Plain-text document sources ->
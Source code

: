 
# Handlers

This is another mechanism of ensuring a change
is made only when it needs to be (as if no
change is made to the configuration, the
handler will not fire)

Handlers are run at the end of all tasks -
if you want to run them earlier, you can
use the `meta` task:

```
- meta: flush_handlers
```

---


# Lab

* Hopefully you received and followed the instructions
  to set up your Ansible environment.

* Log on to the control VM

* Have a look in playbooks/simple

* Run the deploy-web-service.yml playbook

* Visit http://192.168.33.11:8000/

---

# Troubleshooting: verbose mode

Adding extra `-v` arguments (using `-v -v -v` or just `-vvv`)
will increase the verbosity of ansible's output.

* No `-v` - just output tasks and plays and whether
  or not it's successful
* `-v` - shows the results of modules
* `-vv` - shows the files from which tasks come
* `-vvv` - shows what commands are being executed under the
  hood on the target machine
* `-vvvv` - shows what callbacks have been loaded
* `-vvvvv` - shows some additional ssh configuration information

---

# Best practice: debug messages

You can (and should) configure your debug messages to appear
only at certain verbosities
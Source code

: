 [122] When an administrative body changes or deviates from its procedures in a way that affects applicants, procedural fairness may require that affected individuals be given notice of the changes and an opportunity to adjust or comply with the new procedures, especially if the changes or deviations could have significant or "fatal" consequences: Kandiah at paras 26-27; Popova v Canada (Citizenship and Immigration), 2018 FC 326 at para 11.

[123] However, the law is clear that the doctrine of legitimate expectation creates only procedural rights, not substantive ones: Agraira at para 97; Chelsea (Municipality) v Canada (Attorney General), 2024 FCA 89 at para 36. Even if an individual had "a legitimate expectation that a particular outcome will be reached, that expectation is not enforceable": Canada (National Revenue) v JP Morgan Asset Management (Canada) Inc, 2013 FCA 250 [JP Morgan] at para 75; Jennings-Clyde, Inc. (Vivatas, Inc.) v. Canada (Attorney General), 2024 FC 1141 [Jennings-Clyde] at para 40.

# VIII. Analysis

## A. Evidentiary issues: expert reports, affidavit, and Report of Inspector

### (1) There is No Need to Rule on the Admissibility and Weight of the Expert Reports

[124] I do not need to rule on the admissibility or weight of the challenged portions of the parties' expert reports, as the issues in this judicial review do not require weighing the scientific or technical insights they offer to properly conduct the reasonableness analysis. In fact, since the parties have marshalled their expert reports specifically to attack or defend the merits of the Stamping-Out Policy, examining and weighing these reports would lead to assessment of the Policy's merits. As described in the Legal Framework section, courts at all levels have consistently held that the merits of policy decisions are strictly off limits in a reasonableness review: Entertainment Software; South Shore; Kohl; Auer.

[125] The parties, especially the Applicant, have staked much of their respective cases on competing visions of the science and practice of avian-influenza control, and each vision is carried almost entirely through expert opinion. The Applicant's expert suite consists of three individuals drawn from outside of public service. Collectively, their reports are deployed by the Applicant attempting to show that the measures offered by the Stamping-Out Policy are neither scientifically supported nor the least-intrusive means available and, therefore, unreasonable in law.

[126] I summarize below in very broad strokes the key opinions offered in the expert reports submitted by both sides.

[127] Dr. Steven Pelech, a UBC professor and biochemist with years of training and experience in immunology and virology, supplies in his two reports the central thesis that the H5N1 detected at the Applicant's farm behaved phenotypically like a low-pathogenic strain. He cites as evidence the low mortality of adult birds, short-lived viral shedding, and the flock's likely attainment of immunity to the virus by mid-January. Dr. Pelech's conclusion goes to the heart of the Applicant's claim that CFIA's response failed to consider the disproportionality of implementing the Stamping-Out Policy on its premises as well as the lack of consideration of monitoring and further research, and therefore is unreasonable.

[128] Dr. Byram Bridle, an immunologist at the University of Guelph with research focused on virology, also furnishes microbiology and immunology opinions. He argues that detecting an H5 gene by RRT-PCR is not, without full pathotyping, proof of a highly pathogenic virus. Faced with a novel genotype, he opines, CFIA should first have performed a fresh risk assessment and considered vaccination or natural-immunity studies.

Assignment -> Repeat exactly the lines above, starting with the first line of the records and finishing with the line holding "have been loaded". Add no other line.

Problem solution ->
Source code

: 
# Handlers

This is another mechanism of ensuring a change
is made only when it needs to be (as if no
change is made to the configuration, the
handler will not fire)

Handlers are run at the end of all tasks -
if you want to run them earlier, you can
use the `meta` task:

```
- meta: flush_handlers
```

---


# Lab

* Hopefully you received and followed the instructions
  to set up your Ansible environment.

* Log on to the control VM

* Have a look in playbooks/simple

* Run the deploy-web-service.yml playbook

* Visit http://192.168.33.11:8000/

---

# Troubleshooting: verbose mode

Adding extra `-v` arguments (using `-v -v -v` or just `-vvv`)
will increase the verbosity of ansible's output.

* No `-v` - just output tasks and plays and whether
  or not it's successful
* `-v` - shows the results of modules
* `-vv` - shows the files from which tasks come
* `-vvv` - shows what commands are being executed under the
  hood on the target machine
* `-vvvv` - shows what callbacks have been loaded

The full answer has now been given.